First, as shown in FIG. 6A, a lower barrier rib 230 ′ is formed using a barrier material on a portion to form a barrier rib on a substrate. In this case, the process of forming the lower partition wall 230 ′ uses a screen printing method using a mask or a sand blast method.

Then, using the same partition material as the lower partition 230 'on the partition material forming the lower partition 230', as shown in FIG. 6B, a separate upper partition 230 having a smaller width than the lower partition 230 '. ''). At this time, the process of forming the partition on the lower partition 230 'also uses the screen printing method or the sandblasting method using a mask.

In the method of forming a partition wall according to the present invention, a method of forming a lower partition 230 ′ and a separate upper partition 230 ″ as described above is repeated several times until an appropriate level shape is completed. 230). Then, this invention bakes the partition material formed in staircase shape, and completes a partition.
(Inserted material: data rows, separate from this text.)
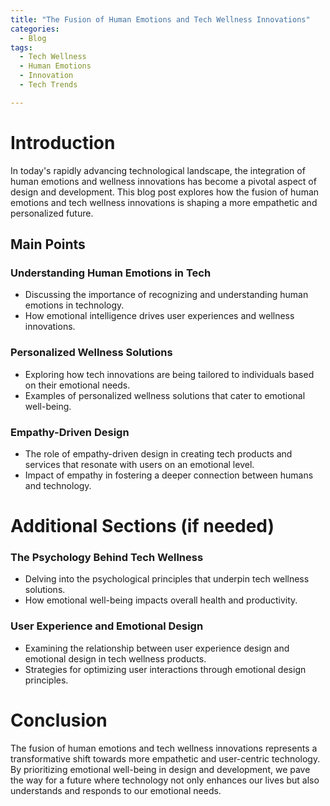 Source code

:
 ```yaml
---
title: "The Fusion of Human Emotions and Tech Wellness Innovations"
categories:
  - Blog
tags:
  - Tech Wellness
  - Human Emotions
  - Innovation
  - Tech Trends

---
```


# Introduction
In today's rapidly advancing technological landscape, the integration of human emotions and wellness innovations has become a pivotal aspect of design and development. This blog post explores how the fusion of human emotions and tech wellness innovations is shaping a more empathetic and personalized future.

## Main Points
### Understanding Human Emotions in Tech
- Discussing the importance of recognizing and understanding human emotions in technology.
- How emotional intelligence drives user experiences and wellness innovations.

### Personalized Wellness Solutions
- Exploring how tech innovations are being tailored to individuals based on their emotional needs.
- Examples of personalized wellness solutions that cater to emotional well-being.

### Empathy-Driven Design
- The role of empathy-driven design in creating tech products and services that resonate with users on an emotional level.
- Impact of empathy in fostering a deeper connection between humans and technology.

# Additional Sections (if needed)
### The Psychology Behind Tech Wellness
- Delving into the psychological principles that underpin tech wellness solutions.
- How emotional well-being impacts overall health and productivity.

### User Experience and Emotional Design
- Examining the relationship between user experience design and emotional design in tech wellness products.
- Strategies for optimizing user interactions through emotional design principles.

# Conclusion
The fusion of human emotions and tech wellness innovations represents a transformative shift towards more empathetic and user-centric technology. By prioritizing emotional well-being in design and development, we pave the way for a future where technology not only enhances our lives but also understands and responds to our emotional needs.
However, when the partition material is fired, bubbles existing in the partition material are discharged through the outer wall of the partition wall 230 as illustrated in FIG. 7. The bulkhead produced by the present invention has a larger amount of bubbles because the area of the side surface is larger than the conventional one. Therefore, the density of the partition wall is increased, the strength is higher.
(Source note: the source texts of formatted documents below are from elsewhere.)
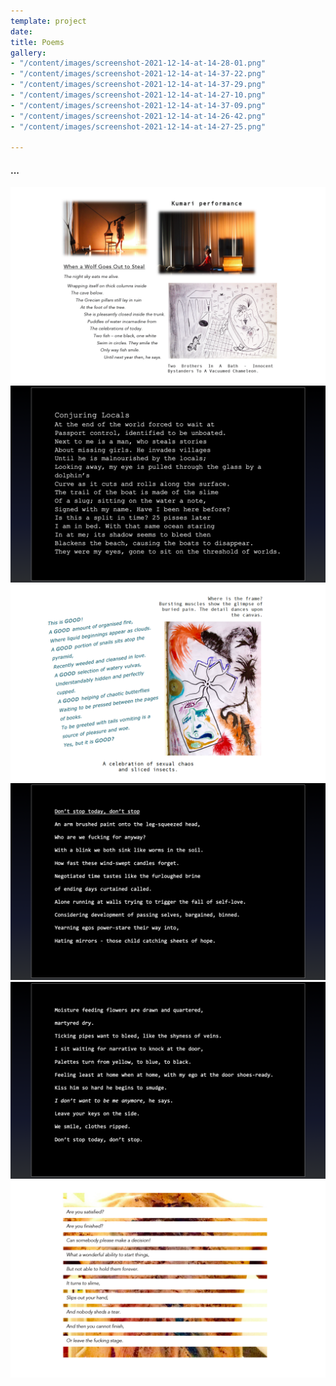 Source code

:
 ```yaml
---
template: project
date: 
title: Poems
gallery:
- "/content/images/screenshot-2021-12-14-at-14-28-01.png"
- "/content/images/screenshot-2021-12-14-at-14-37-22.png"
- "/content/images/screenshot-2021-12-14-at-14-37-29.png"
- "/content/images/screenshot-2021-12-14-at-14-27-10.png"
- "/content/images/screenshot-2021-12-14-at-14-37-09.png"
- "/content/images/screenshot-2021-12-14-at-14-26-42.png"
- "/content/images/screenshot-2021-12-14-at-14-27-25.png"

---
```

#### ...  
![](/content/images/screenshot-2021-12-14-at-14-26-42.png)![](/content/images/screenshot-2021-12-14-at-14-37-09.png)![](/content/images/screenshot-2021-12-14-at-14-27-10.png)![](/content/images/screenshot-2021-12-14-at-14-37-22.png)![](/content/images/screenshot-2021-12-14-at-14-37-29.png)![](/content/images/screenshot-2021-12-14-at-14-27-25.png)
The partition formed by the present invention has a larger side area than the conventional partition. Therefore, the present invention can increase the coating area of the phosphor as compared with the conventional structure, there is an effect that the light emission amount of the phosphor is increased and the brightness is higher than the conventional plasma display panel. In addition, the bulkhead according to the present invention has an effect that the material of the partition wall is stronger because the amount of bubbles discharged through the side surface of the partition wall is larger than the conventional one during the manufacturing process.

Claims (6)

In the plasma display panel, An upper substrate and a lower substrate installed opposite to each other and having electrodes formed thereon; The structure of the plasma display panel including a partition wall is formed in a step shape in the region between the upper substrate and the lower substrate. The structure of a plasma display panel according to claim 1, wherein a phosphor is coated on side surfaces of the partition wall. The structure of a plasma display panel of claim 1, wherein the partition wall has a width greater than a width of a portion attached to the lower substrate. In the method of forming the partition of the plasma display panel, Forming a partition material into a lower partition shape having a predetermined width; And forming a barrier rib material on the lower barrier rib shaped barrier material in an upper barrier rib shape having a width smaller than that of the lower barrier rib. The method of claim 4, wherein the forming of the barrier rib material into the upper barrier rib shape is repeated. The method of claim 4, wherein the forming of the barrier rib material comprises screen printing using a general mask.